日本経済新聞の使命

日本経済新聞は、長期に継続する金融緩和が国債の市場機能を歪めていると批判し、金融緩和を取りやめていくことを度々掲載しています。最近でも2023/1/19の記事に「債券市場、続く機能不全」「日銀操作、近づく限界」との記事を掲載しています。これらの批判と一時的な円安を受けて、黒田日銀は12月にサプライズの金融緩和の見直し(実質的な利上げ)を実施しました。利上げは経済にマイナス(借入の負担増)であることから、この見直しにより日経平均株価は2万8千円台から2万6千円と下落、日本経済新聞の意見により、経済が悪化しました。

今はコロナ禍からウィズ・コロナへと回復の時期に当たります。コロナ禍での経済悪化を避けるために各国が実施した財政支出は、今は経済を好転させインフレ基調になり、特に財政支出の大きかった米国は景気過熱・過度なインフレにより、金融引き締めが行われています。日本でもコロナ禍での財政支出の恩恵により、企業・家計の貯蓄が増加し(経常収支はプラスなので、財政支出は企業・家計の貯蓄に回ります)、一時的な円安による企業物価上昇に対し、家計も物価上昇を受け入れる素地ができてきています。その状況を受けて、企業は賃金を上昇させることを検討しています。これらは政府の財政支出による好循環であり、30年続いたデフレからの脱却が少しずつ見えてきているところです。

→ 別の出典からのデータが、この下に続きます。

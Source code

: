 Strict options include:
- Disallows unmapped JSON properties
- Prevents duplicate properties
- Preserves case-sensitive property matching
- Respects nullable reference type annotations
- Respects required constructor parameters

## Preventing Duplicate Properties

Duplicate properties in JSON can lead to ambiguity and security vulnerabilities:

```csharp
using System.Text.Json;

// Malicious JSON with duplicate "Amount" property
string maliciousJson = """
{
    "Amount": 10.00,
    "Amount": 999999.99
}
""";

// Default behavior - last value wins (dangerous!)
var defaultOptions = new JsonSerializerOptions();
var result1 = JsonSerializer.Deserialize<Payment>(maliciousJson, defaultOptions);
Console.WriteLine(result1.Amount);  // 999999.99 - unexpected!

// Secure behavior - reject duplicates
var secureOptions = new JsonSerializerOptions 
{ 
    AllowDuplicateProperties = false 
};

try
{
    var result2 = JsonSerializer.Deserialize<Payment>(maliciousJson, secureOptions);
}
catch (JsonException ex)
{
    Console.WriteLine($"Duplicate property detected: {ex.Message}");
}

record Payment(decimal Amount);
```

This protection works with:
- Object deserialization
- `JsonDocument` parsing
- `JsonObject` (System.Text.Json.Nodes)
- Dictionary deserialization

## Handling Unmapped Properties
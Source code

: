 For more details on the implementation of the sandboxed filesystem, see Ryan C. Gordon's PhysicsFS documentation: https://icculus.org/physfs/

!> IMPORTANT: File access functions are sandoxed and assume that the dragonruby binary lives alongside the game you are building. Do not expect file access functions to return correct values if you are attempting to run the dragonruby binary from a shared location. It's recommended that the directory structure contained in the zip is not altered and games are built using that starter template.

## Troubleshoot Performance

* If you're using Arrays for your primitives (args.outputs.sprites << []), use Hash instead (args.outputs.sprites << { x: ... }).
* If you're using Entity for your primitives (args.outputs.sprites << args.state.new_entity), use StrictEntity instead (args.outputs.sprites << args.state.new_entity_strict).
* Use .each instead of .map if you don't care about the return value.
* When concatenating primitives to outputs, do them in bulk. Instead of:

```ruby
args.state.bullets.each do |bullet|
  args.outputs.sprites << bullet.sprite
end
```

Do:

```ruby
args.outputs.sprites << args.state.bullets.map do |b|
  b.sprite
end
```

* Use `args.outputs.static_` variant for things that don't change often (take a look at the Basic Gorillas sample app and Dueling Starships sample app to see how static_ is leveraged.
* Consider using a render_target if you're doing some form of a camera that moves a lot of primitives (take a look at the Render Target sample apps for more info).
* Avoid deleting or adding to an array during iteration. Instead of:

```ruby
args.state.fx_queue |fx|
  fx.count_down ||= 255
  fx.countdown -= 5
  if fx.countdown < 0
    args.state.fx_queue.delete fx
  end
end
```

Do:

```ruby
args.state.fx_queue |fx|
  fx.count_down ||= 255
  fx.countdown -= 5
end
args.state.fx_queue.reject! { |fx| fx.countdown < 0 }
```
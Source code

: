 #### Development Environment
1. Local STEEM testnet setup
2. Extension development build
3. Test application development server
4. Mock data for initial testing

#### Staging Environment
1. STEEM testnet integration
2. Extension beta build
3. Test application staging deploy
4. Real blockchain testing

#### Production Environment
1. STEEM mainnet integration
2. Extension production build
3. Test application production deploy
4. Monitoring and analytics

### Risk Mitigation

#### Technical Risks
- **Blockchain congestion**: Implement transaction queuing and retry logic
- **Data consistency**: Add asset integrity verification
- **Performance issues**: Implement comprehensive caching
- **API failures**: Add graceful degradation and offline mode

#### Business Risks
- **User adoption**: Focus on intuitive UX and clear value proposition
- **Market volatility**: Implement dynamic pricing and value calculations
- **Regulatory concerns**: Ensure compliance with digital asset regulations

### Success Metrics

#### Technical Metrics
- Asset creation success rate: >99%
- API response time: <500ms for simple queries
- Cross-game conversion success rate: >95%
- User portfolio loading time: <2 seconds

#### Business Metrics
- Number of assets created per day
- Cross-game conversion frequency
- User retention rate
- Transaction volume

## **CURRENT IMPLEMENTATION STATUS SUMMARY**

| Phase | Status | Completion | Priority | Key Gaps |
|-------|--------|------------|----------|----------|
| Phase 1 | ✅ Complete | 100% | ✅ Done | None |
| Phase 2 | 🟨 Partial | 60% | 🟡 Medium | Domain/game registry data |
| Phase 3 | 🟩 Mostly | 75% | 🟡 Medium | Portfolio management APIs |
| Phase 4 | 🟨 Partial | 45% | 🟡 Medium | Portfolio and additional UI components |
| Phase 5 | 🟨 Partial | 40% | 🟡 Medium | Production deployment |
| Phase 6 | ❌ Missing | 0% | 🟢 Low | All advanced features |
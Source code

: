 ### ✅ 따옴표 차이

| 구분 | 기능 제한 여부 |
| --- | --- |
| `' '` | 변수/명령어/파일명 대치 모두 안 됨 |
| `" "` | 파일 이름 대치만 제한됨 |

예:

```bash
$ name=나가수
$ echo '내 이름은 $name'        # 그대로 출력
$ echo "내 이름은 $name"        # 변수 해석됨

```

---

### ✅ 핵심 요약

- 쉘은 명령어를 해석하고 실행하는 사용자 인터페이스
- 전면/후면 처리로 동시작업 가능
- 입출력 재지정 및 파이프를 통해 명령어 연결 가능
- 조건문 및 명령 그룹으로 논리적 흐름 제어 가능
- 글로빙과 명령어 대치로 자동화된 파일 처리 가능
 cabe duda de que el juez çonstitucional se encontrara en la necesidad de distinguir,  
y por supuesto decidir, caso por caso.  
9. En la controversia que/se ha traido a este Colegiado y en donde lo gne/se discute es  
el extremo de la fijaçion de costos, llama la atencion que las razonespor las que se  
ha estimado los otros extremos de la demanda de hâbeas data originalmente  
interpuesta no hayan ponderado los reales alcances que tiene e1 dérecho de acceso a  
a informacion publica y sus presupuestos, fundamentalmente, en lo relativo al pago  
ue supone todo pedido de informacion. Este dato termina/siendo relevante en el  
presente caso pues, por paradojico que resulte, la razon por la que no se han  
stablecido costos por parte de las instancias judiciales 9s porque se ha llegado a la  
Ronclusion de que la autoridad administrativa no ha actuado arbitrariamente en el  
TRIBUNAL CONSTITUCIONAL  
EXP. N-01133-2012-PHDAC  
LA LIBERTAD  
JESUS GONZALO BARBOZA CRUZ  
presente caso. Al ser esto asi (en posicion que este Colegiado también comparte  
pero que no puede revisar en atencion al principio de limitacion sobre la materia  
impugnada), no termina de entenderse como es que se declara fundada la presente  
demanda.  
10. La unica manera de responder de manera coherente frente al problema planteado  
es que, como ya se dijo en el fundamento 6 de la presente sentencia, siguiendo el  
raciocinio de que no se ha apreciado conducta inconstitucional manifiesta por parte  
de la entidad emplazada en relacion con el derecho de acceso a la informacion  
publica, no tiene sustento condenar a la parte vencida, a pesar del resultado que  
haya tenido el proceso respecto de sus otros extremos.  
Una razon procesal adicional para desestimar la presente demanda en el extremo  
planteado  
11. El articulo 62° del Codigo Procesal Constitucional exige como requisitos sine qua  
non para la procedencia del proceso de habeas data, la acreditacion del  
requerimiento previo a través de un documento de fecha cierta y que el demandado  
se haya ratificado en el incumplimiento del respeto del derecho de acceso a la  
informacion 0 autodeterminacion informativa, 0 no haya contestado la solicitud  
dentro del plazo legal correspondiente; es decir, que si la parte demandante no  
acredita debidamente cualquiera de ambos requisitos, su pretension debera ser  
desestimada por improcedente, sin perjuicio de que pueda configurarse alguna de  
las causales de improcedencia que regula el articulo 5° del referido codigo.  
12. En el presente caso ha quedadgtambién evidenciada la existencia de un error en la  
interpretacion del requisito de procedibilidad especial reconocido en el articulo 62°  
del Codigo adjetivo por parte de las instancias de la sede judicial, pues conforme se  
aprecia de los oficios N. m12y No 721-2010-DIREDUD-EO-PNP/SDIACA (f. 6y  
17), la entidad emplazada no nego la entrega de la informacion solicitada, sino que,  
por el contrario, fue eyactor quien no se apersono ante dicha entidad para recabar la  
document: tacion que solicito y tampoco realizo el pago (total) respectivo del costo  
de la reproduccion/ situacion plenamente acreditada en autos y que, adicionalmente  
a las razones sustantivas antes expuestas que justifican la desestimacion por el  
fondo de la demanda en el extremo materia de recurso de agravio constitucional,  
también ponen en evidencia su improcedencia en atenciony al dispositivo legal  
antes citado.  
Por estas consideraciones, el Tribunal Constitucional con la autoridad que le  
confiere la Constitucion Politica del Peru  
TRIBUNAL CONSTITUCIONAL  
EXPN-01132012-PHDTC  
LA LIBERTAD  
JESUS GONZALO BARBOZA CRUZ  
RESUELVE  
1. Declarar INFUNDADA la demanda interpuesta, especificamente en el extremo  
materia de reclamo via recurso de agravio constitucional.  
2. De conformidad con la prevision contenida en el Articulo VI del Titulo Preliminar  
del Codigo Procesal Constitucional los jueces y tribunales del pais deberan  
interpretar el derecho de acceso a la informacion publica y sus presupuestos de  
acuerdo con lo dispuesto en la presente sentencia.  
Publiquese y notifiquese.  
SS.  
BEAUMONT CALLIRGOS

経済は循環し、過熱(インフレ)や減速(デフレ)を繰り返します。これらに対し、これまでの恐慌、リーマンショック、日本デフレなどの経験からは、政府・日銀による財政政策・金融政策で乗り越えられることが(反例も含めて)示されています。日本の長引くデフレは、低金利下では金融政策が効かない(ケインズ流動性の罠)にもかからず、日本経済新聞は消費税増税・緊縮財政推進で日本経済のデフレを長引かせました。ちなみに日本の財政は、インフレではなく、かつ、経常収支がプラスであれば、全く問題ありません(インフレや経常収支マイナスの場合は、需要過多・円安(いわゆるモノが売れる状態で、モノづくりが回復することで経済が回復(経済の循環)します)。今の極端な日銀の日本国債保有は、頼るべきではない金融政策に依存したためになりますが、日銀の財政も日本政府の財政と同じく全く問題ありません。

いずれにしても問題視すべきはデフレです。長期のデフレにより、経済減速、賃金低迷、人口減少、投資減少、地方疲弊などにつながりました。すなわち、賃金低迷から多くの人が結婚や子を持つことを断念しました。また、デフレにより、企業は、開発ではなくコストを下げることに時間をかけ、これが成長力の停滞になりました。ほんの1例ですが、町山智浩さんが2023年1月10日放送のTBSラジオ『たまむすび』の中で日本映画と韓国映画の映像の違いについて、「韓国映画って日本映画とは決定的に画が違うじゃないですか。深みが。あれって、いいカメラを使っているからなんですよ。」と日本映画の衰退について語っていますが、これもコスト削減というデフレ・マインドが一因となります。デフレ脱却には、モノの価値が低すぎるので、財政支出によりカネの価値を相対的に低める必要があります。カネの価値が下がるのであれば(期待インフレ)、皆が投資しようと考えます。それらの投資がモノを買うことにつながり、経済が好循環します。

繰り返しですが、そのデフレ脱却には、財政支出を促すことが重要です。デフレ下で日本経済を良くしたいのであれば、日本経済新聞は支出のムダを批判するよりも、支出の不足を批判すべきです。そして、デフレ脱却後には、過熱気味になる前に無駄遣いを批判すべきです。真に日本経済の事を考えるのであれば、経済は循環するのでバランスをとった報道をすべきだし、デフレが長期継続している中では、決して消費税増税を推進すべきではないのです。

そのため、2023/1/21日本経済新聞の年金のマクロスライドによる実質目減りの記事や大機小機の桃李氏がコメントしているデフレ脱却を優先すべきという主張は、望ましいものです。引き続き日本経済新聞には、デフレ脱却のための正しい主張をお願いしたいと思います。